= Beginning of Section =

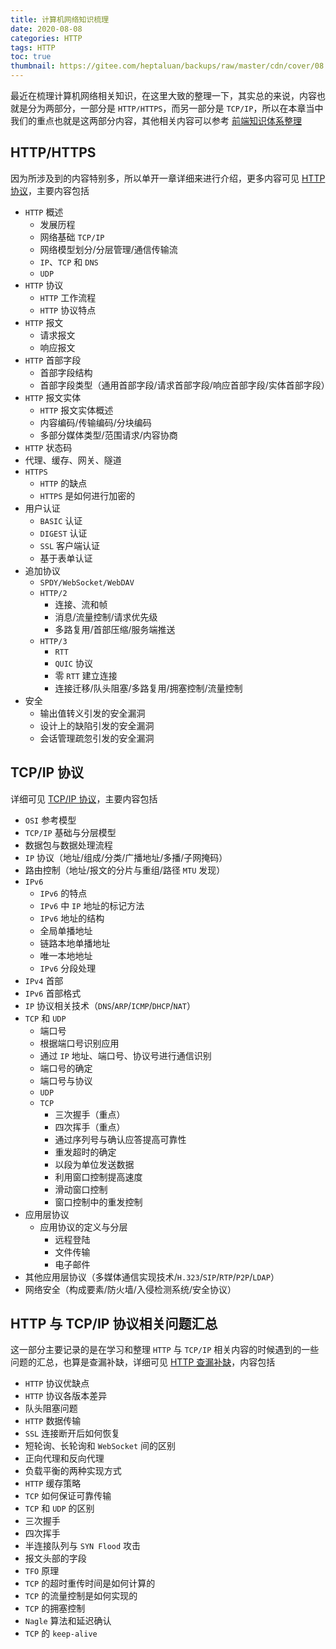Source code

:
 ```yaml
---
title: 计算机网络知识梳理
date: 2020-08-08
categories: HTTP
tags: HTTP
toc: true
thumbnail: https://gitee.com/heptaluan/backups/raw/master/cdn/cover/08.jpg
---
```


最近在梳理计算机网络相关知识，在这里大致的整理一下，其实总的来说，内容也就是分为两部分，一部分是 `HTTP/HTTPS`，而另一部分是 `TCP/IP`，所以在本章当中我们的重点也就是这两部分内容，其他相关内容可以参考 [前端知识体系整理](https://heptaluan.github.io/target/)

<!--more-->


## HTTP/HTTPS

因为所涉及到的内容特别多，所以单开一章详细来进行介绍，更多内容可见 [HTTP 协议](https://heptaluan.github.io/2020/09/01/HTTP/10/)，主要内容包括

* `HTTP` 概述
  * 发展历程
  * 网络基础 `TCP/IP`
  * 网络模型划分/分层管理/通信传输流
  * `IP`、`TCP` 和 `DNS`
  * `UDP`
* `HTTP` 协议
  * `HTTP` 工作流程
  * `HTTP` 协议特点
* `HTTP` 报文
  * 请求报文
  * 响应报文
* `HTTP` 首部字段
  * 首部字段结构
  * 首部字段类型（通用首部字段/请求首部字段/响应首部字段/实体首部字段）
* `HTTP` 报文实体
  * `HTTP` 报文实体概述
  * 内容编码/传输编码/分块编码
  * 多部分媒体类型/范围请求/内容协商
* `HTTP` 状态码
* 代理、缓存、网关、隧道
* `HTTPS`
  * `HTTP` 的缺点
  * `HTTPS` 是如何进行加密的
* 用户认证
  * `BASIC` 认证
  * `DIGEST` 认证
  * `SSL` 客户端认证
  * 基于表单认证
* 追加协议
  * `SPDY/WebSocket/WebDAV`
  * `HTTP/2`
    * 连接、流和帧
    * 消息/流量控制/请求优先级
    * 多路复用/首部压缩/服务端推送
  * `HTTP/3`
    * `RTT`
    * `QUIC` 协议
    * 零 `RTT` 建立连接
    * 连接迁移/队头阻塞/多路复用/拥塞控制/流量控制
* 安全
  * 输出值转义引发的安全漏洞
  * 设计上的缺陷引发的安全漏洞
  * 会话管理疏忽引发的安全漏洞



## TCP/IP 协议

详细可见 [TCP/IP 协议](https://heptaluan.github.io/2020/09/20/HTTP/14/)，主要内容包括

* `OSI` 参考模型
* `TCP/IP` 基础与分层模型
* 数据包与数据处理流程
* `IP` 协议（地址/组成/分类/广播地址/多播/子网掩码）
* 路由控制（地址/报文的分片与重组/路径 `MTU` 发现）
* `IPv6`
  * `IPv6` 的特点
  * `IPv6` 中 `IP` 地址的标记方法
  * `IPv6` 地址的结构
  * 全局单播地址
  * 链路本地单播地址
  * 唯一本地地址
  * `IPv6` 分段处理
* `IPv4` 首部
* `IPv6` 首部格式
* `IP` 协议相关技术（`DNS`/`ARP`/`ICMP`/`DHCP`/`NAT`）
* `TCP` 和 `UDP`
  * 端口号
  * 根据端口号识别应用
  * 通过 `IP` 地址、端口号、协议号进行通信识别
  * 端口号的确定
  * 端口号与协议
  * `UDP`
  * `TCP`
    * 三次握手（重点）
    * 四次挥手（重点）
    * 通过序列号与确认应答提高可靠性
    * 重发超时的确定
    * 以段为单位发送数据
    * 利用窗口控制提高速度
    * 滑动窗口控制
    * 窗口控制中的重发控制
* 应用层协议
  * 应用协议的定义与分层
    * 远程登陆
    * 文件传输
    * 电子邮件
* 其他应用层协议（多媒体通信实现技术/`H.323`/`SIP`/`RTP`/`P2P`/`LDAP`）
* 网络安全（构成要素/防火墙/入侵检测系统/安全协议）





## HTTP 与 TCP/IP 协议相关问题汇总

这一部分主要记录的是在学习和整理 `HTTP` 与 `TCP/IP` 相关内容的时候遇到的一些问题的汇总，也算是查漏补缺，详细可见 [HTTP 查漏补缺](https://heptaluan.github.io/2020/09/19/HTTP/13/)，内容包括

* `HTTP` 协议优缺点
* `HTTP` 协议各版本差异
* 队头阻塞问题
* `HTTP` 数据传输
* `SSL` 连接断开后如何恢复
* 短轮询、长轮询和 `WebSocket` 间的区别
* 正向代理和反向代理
* 负载平衡的两种实现方式
* `HTTP` 缓存策略
* `TCP` 如何保证可靠传输
* `TCP` 和 `UDP` 的区别
* 三次握手
* 四次挥手
* 半连接队列与 `SYN Flood` 攻击
* 报文头部的字段
* `TFO` 原理
* `TCP` 的超时重传时间是如何计算的
* `TCP` 的流量控制是如何实现的
* `TCP` 的拥塞控制
* `Nagle` 算法和延迟确认
* `TCP` 的 `keep-alive`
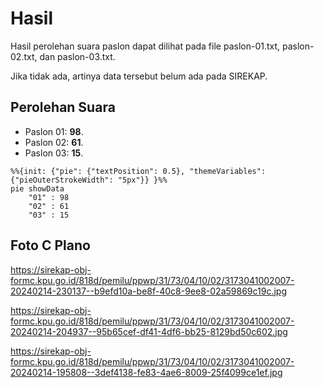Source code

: # Hasil

Hasil perolehan suara paslon dapat dilihat pada file paslon-01.txt, paslon-02.txt, dan paslon-03.txt.

Jika tidak ada, artinya data tersebut belum ada pada SIREKAP.

## Perolehan Suara

 * Paslon 01: **98**.
 * Paslon 02: **61**.
 * Paslon 03: **15**.

```mermaid
%%{init: {"pie": {"textPosition": 0.5}, "themeVariables": {"pieOuterStrokeWidth": "5px"}} }%%
pie showData
    "01" : 98
    "02" : 61
    "03" : 15
```
## Foto C Plano

https://sirekap-obj-formc.kpu.go.id/818d/pemilu/ppwp/31/73/04/10/02/3173041002007-20240214-230137--b9efd10a-be8f-40c8-9ee8-02a59869c19c.jpg

https://sirekap-obj-formc.kpu.go.id/818d/pemilu/ppwp/31/73/04/10/02/3173041002007-20240214-204937--95b65cef-df41-4df6-bb25-8129bd50c602.jpg

https://sirekap-obj-formc.kpu.go.id/818d/pemilu/ppwp/31/73/04/10/02/3173041002007-20240214-195808--3def4138-fe83-4ae6-8009-25f4099ce1ef.jpg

= End of Section =

• [TASK TO CARRY OUT]: Using the material above, filter for lines holding "formc" and copy each one.

• [RESULT OF THE EXERCISE]:
https://sirekap-obj-formc.kpu.go.id/818d/pemilu/ppwp/31/73/04/10/02/3173041002007-20240214-230137--b9efd10a-be8f-40c8-9ee8-02a59869c19c.jpg
https://sirekap-obj-formc.kpu.go.id/818d/pemilu/ppwp/31/73/04/10/02/3173041002007-20240214-204937--95b65cef-df41-4df6-bb25-8129bd50c602.jpg
https://sirekap-obj-formc.kpu.go.id/818d/pemilu/ppwp/31/73/04/10/02/3173041002007-20240214-195808--3def4138-fe83-4ae6-8009-25f4099ce1ef.jpg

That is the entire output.